### To do:
Look through the material below. Copy each line that contains the string "nguyên".

### Provided information:
※ ※ ※

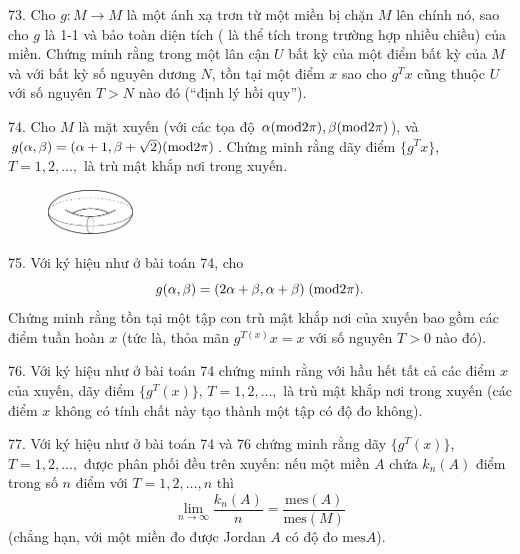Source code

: \begin{problem}{73.}
	Cho $g: M\rightarrow M$ là một ánh xạ trơn  từ một miền bị chặn $M$ lên chính nó, sao cho  $g$ là 1-1 và bảo toàn diện tích ( là thể tích trong trường hợp nhiều chiều) của miền. Chứng minh rằng trong một lân cận $U$ bất kỳ của một điểm bất kỳ của $M$ và với bất kỳ số nguyên dương  $N$,  tồn tại một  điểm $x$ sao cho $g^Tx$ cũng thuộc $U$ với số nguyên $T>N$ nào đó (\enquote{định lý hồi quy}).
\end{problem}

\begin{problem}{74.}
	Cho $M$ là mặt xuyến (với các tọa độ $\alpha({\rm mod} 2\pi), \beta({\rm mod} 2\pi)$), và $g(\alpha,\beta)=(\alpha+1,\beta+\sqrt{2})({\rm mod} 2\pi)$. Chứng minh rằng dãy điểm $\{g^Tx\}$, $T=1,2,\ldots,$ là trù mật khắp nơi trong xuyến.
	\begin{figure}
		\includegraphics[width=0.2\textwidth]{74_torus}
	\end{figure}
\end{problem}

\begin{problem}{75.}
	Với  ký hiệu như ở bài toán 74, cho
	$$g(\alpha, \beta)=(2\alpha+\beta, \alpha+\beta) \; ({\rm mod} 2\pi).$$
	Chứng minh rằng tồn tại một tập con trù mật khắp nơi của xuyến bao gồm các điểm tuần hoàn $x$ (tức là, thỏa mãn $g^{T(x)}x=x$ với số nguyên $T>0$ nào đó).
\end{problem}

\begin{problem}{76.}
	Với ký hiệu như ở  bài toán 74  chứng minh rằng với hầu hết tất cả các điểm $x$ của xuyến, dãy điểm $\{g^T(x)\}$, $T=1,2,\ldots,$ là trù mật khắp nơi trong xuyến (các điểm $x$ không có tính chất này tạo thành một tập có độ đo không).
\end{problem}

\begin{problem}{77.}
	Với  ký hiệu như ở  bài toán 74 và 76  chứng minh rằng dãy $\{g^T(x)\}$, $T=1,2,\ldots,$ được phân phối đều trên xuyến: nếu một miền $A$ chứa $k_n(A)$ điểm trong số $n$ điểm với $T=1,2,\ldots, n$ thì
	$$\lim_{n\rightarrow \infty}\frac{k_n(A)}{n}=\frac{\mbox{mes}(A)}{\mbox{mes}(M)}$$
	(chẳng hạn, với một miền đo được Jordan $A$ có độ đo $\mbox{mes} A$).
\end{problem}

※ ※ ※

### Result of this exercise:
	Cho $g: M\rightarrow M$ là một ánh xạ trơn  từ một miền bị chặn $M$ lên chính nó, sao cho  $g$ là 1-1 và bảo toàn diện tích ( là thể tích trong trường hợp nhiều chiều) của miền. Chứng minh rằng trong một lân cận $U$ bất kỳ của một điểm bất kỳ của $M$ và với bất kỳ số nguyên dương  $N$,  tồn tại một  điểm $x$ sao cho $g^Tx$ cũng thuộc $U$ với số nguyên $T>N$ nào đó (\enquote{định lý hồi quy}).
	Chứng minh rằng tồn tại một tập con trù mật khắp nơi của xuyến bao gồm các điểm tuần hoàn $x$ (tức là, thỏa mãn $g^{T(x)}x=x$ với số nguyên $T>0$ nào đó).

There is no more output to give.